I gave birth to my daughter when I was thirteen. I hold her like a doll and was afraid if they take her from me to bring any dowry. That was my childhood and motherhood. One of my favourite teachers named my daughter ‘Joyita’. She told me, my daughter will bring ‘victory’ to me, that is the meaning of her name. That did not happen easily. I was kicked out from my house and I had no place to go. Thirteen years old mother and her daughter had no place in this brutal world for one night. Strangely, I had received help from people whom I never knew. Life is so strange that I realized at very tender age. The people I loved most was turned into strangers. My battle was not about surviving. My battle was living in a loveless world and holding my daughter with a heart full of love. I never knew what true love was, what it feels to be loved. But my daughter held me tightly and I told myself I will win for her, I will win to save my daughter’s childhood.

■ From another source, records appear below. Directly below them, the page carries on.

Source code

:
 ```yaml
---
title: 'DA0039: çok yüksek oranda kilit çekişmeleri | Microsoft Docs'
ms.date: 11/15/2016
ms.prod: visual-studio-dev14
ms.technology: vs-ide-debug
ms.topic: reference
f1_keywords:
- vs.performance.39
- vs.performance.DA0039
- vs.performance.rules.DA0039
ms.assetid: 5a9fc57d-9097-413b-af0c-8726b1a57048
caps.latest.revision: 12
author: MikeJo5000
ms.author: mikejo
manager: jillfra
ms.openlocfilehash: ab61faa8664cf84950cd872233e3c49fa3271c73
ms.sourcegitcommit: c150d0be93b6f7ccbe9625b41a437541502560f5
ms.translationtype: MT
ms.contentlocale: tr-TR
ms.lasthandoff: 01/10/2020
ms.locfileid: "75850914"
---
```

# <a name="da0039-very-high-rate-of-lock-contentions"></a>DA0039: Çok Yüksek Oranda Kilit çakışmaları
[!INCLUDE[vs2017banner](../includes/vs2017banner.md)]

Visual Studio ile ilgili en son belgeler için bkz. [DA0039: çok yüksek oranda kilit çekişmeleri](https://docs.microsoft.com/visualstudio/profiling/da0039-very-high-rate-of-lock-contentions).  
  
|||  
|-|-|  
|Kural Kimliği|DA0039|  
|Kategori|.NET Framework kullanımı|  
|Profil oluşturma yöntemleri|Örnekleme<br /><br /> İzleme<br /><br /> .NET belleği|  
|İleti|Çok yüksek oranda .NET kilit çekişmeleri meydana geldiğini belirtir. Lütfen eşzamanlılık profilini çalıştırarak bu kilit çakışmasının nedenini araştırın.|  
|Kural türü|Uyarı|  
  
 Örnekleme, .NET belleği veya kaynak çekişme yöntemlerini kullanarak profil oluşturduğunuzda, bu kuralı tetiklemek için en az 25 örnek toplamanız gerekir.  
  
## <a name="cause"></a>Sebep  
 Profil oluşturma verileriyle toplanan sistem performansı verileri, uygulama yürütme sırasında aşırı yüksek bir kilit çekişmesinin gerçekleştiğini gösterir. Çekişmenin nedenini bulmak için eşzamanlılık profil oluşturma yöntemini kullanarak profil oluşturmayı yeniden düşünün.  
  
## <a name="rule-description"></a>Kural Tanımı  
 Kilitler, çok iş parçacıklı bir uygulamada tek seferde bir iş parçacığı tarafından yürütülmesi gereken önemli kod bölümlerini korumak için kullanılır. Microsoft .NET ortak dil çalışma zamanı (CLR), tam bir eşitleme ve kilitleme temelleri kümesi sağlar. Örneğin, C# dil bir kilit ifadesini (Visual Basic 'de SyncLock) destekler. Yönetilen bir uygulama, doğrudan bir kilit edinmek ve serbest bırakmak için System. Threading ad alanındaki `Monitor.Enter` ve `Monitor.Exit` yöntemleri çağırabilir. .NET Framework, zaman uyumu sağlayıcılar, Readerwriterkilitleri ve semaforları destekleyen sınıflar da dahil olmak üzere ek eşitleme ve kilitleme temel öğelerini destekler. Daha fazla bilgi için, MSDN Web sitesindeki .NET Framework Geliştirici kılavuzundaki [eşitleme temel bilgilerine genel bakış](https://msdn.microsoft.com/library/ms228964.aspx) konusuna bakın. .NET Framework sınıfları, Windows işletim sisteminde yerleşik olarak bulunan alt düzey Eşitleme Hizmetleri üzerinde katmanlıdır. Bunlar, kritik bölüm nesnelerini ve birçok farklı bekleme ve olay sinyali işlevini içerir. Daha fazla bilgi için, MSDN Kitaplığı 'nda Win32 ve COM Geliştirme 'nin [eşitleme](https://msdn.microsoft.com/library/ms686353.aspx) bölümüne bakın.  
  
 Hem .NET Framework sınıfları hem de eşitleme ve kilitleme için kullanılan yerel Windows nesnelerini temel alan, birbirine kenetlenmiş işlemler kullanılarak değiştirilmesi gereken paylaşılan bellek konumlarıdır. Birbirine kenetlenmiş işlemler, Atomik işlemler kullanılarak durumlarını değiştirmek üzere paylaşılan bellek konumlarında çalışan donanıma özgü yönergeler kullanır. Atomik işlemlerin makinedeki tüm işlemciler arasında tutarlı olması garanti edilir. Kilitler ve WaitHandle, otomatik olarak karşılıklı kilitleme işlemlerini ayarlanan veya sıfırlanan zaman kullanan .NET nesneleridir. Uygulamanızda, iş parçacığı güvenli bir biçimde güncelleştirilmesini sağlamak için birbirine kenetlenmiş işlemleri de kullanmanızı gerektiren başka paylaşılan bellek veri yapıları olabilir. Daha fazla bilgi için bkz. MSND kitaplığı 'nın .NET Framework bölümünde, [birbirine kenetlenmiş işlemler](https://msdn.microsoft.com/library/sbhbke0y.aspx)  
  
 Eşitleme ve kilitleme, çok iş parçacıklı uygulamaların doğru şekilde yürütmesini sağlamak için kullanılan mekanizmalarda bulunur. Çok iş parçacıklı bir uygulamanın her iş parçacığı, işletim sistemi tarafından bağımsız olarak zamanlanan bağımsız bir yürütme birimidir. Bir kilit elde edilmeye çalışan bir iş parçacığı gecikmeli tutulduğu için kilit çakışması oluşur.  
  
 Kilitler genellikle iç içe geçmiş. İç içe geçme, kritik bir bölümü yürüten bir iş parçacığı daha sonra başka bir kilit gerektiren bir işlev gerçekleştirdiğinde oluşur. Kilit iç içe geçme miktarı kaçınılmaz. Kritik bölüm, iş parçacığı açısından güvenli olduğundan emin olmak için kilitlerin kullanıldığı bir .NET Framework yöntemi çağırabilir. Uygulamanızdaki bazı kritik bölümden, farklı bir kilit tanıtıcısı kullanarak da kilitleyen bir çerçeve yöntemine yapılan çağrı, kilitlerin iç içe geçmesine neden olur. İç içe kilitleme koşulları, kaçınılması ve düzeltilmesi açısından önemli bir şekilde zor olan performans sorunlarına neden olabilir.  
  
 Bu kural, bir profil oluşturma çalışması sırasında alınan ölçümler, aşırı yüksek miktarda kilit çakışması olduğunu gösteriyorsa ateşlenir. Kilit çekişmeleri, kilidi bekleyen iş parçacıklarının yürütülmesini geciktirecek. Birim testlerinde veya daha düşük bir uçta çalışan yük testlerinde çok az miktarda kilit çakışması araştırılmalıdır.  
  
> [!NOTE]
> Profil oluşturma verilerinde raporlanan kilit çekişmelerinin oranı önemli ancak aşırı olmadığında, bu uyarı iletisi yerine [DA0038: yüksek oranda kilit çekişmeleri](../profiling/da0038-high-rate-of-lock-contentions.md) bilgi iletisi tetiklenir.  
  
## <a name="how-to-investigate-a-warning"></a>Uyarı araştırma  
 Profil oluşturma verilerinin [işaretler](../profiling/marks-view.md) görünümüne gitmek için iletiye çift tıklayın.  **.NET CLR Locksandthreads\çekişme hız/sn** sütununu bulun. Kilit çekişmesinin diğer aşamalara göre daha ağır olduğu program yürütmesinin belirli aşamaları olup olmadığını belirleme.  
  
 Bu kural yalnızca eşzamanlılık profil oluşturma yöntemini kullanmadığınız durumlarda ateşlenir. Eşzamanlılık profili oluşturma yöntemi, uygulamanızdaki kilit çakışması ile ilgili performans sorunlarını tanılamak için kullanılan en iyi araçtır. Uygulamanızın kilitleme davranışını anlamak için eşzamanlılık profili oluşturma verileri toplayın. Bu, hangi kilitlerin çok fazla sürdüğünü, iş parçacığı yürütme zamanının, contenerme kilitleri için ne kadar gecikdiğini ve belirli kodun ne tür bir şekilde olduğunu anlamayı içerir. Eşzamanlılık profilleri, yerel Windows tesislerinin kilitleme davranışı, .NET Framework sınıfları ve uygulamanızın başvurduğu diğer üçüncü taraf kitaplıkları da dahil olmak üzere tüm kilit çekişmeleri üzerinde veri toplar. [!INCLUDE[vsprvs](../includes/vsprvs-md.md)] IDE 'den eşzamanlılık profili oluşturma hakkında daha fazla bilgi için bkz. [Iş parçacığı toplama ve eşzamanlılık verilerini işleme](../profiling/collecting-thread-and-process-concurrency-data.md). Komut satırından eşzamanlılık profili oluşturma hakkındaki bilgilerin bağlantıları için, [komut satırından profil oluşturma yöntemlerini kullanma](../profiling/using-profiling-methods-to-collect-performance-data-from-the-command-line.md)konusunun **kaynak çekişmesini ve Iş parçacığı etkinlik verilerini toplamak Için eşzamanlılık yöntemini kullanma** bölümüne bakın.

Soon I will finish my university, my daughter Jotiya is in school. This is my world. Every corner of this room is decorated by me and my daughter. This is our parlour and it’s name is ‘Joyita Beauty Parlour’. I work, laugh and dream. People asked me why I am not starting my life newly. I ask them what does mean by new. They elaborately said, new mean a new man, new relationship. I laugh at lot. I have survived ten years of a battle with my little baby. Do I really need to have a new man to give a new meaning to my life? No, I don’t need. If my wound ever heals, may be one day I will find someone, someone who will make me believe in love.
– Sayma (23)


The smile of my father was very peaceful. Even after facing struggle, poverty, illness he never forgot to laugh. Nothing was able to take away his beautiful smile. He was suffering from an illness. I was very young then. Other than praying hard for him I was not able to do anything. Whenever we stayed in hospital we hardly received any hope for him. My family had no idea of a better treatment. I lost my father because we were not able to understand what to do for his treatment. It’s been so many years I have lost my father. But I am trying to hold his smile even now. Whenever I see any little girl is feeding her father in a hospital bed, I stop for sometimes. I see my father there, smiling at me. Sometimes small girls stop me and ask, ‘Sister, do you think my father will be okay?’ With smile, I always say, ‘Of course, he will be. For you.’ Giving hope is as important as prescribing medicine. Sometimes I feel very tired; my toes hurt a lot and shoulder become stiff, sometimes people’s bad behaviours break me entirely, but then I see my father smiling at me from the patient bed. I stand up and continue to serve people. Whenever I am able to treat a father and he goes back to home with his daughter, I smile, as like my father does all the time from very far. Its easier to fight against every disease; we only have to add love and care with the medicine.